If you are simply trying to show, for example, that your personal preference is to have a short press of "Stop" stop the VCR, and a long press of "Stop" eject the cassette (an LKP I personally use), I assign the "short" function to the button directly, and the "long" function to the x-shifted button (which is, after all, just a fancy way of giving a name to an otherwise "phantom" button). I do this IN THE RM UPGRADE.
Then I build the LKP on "VCR/Stop" in IR as follows:
Short=shift-Stop (uses shift-cloaking to access the "underlying" Stop function);
Long= x-shift-Stop (executes "eject")
or, to put it more generically, in RM:
Assign "short" functions to the primary button, and
assign "Long" functions to the x-shifted version of that button.
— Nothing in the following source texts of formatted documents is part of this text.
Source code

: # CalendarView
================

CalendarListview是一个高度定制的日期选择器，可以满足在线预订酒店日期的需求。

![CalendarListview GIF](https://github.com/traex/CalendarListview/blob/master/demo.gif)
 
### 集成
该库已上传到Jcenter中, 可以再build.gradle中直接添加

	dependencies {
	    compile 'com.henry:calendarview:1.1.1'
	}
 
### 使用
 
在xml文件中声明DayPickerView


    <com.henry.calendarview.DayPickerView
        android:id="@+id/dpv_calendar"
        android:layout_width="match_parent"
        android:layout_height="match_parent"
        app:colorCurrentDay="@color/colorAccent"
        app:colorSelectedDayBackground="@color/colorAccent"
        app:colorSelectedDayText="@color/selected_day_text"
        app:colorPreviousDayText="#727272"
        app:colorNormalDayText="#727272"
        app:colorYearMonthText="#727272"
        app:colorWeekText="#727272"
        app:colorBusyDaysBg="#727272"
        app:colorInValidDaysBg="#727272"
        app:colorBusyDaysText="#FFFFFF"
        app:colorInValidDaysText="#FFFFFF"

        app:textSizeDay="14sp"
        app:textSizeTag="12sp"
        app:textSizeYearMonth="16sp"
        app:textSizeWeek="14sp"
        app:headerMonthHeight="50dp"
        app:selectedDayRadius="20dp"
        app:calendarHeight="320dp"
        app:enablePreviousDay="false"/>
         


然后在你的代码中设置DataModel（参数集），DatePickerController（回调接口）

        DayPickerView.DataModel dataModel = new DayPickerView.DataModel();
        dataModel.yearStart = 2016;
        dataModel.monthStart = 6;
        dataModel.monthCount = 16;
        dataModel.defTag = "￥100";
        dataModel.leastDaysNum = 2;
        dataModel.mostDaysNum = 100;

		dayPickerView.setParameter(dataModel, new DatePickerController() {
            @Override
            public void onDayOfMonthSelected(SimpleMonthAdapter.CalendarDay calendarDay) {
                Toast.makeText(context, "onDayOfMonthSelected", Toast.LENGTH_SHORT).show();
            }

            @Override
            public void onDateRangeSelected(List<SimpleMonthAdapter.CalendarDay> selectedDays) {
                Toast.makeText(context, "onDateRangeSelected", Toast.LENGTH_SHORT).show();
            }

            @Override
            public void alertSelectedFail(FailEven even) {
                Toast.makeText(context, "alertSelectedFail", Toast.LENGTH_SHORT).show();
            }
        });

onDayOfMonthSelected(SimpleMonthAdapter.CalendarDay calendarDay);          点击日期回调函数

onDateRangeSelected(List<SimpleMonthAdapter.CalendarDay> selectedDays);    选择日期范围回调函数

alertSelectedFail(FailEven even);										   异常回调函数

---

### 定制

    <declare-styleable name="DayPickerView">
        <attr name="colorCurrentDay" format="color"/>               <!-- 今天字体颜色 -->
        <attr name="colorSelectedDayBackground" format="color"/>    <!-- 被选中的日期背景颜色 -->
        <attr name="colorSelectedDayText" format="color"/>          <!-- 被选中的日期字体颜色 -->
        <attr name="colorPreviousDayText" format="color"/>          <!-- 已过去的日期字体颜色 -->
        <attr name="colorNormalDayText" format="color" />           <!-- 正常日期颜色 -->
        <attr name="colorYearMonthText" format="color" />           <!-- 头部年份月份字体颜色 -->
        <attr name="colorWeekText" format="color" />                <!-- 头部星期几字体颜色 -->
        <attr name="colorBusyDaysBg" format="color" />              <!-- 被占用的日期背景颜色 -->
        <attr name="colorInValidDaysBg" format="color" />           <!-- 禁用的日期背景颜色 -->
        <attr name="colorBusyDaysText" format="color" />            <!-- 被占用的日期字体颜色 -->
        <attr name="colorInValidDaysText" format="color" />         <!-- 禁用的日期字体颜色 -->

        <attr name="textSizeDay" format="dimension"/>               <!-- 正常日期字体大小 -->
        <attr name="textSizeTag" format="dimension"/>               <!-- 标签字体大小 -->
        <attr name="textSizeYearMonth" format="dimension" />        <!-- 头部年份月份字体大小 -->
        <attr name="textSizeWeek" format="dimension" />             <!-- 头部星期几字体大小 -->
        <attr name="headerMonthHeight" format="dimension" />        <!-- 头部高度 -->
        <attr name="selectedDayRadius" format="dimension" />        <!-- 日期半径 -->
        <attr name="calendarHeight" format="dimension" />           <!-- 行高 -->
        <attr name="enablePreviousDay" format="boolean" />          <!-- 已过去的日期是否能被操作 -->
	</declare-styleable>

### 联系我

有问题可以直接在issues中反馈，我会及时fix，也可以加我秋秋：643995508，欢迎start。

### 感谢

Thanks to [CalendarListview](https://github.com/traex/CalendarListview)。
Put a note in the upgrade "notes" section stating this is how you structure the LKP function "partnerships" in IR, i.e. wherever you have an "x-shifted" button assigned as a keymove, you access it via an LKP.
Meanwhile, you have the two functions you want "sharing" one button clearly assigned to that precise button in your RM upgrade.
Of course, you still have to BUILD the LKP in IR, but the relationship between the two functions you describe is shown and explained in your upgrade file with a SINGLE NOTE, rather a bunch of notes trying to connect various phantom button assignments with various other function assignnments as "partnered" via LKP.
Another example where I have used this technique is with a CD changer, where number function "X" is assigned to the corresponding basic number button, and the "disc X" function is assigned to the "x-shifted" number button. Then the LKPs are trivial to build in IR, as the "special relationship" between the two functions associated to one button is already predefined in the imported RM upgrade.
Of course, this presumes you're using the extender. Otherwise, the "x-shifted" column of buttons won't appear in RM
But since this post is in the "extender" section, and MOST LKP protocols are designed to work only with extenders, I think I'm on safe ground here assuming that. 8)
P.S. Before the advent of RM, in which you can predefine keymoves to "x-shifted" buttons, I did this in KM, but had to use only "shifted" rather than "x-shifted" buttons, so that created an extra hassle in IR where I had to take every imported "shifted" keymove from the KM upgrade that I wanted to do this on, and edit it in IR to be an "x-shifted" keymove.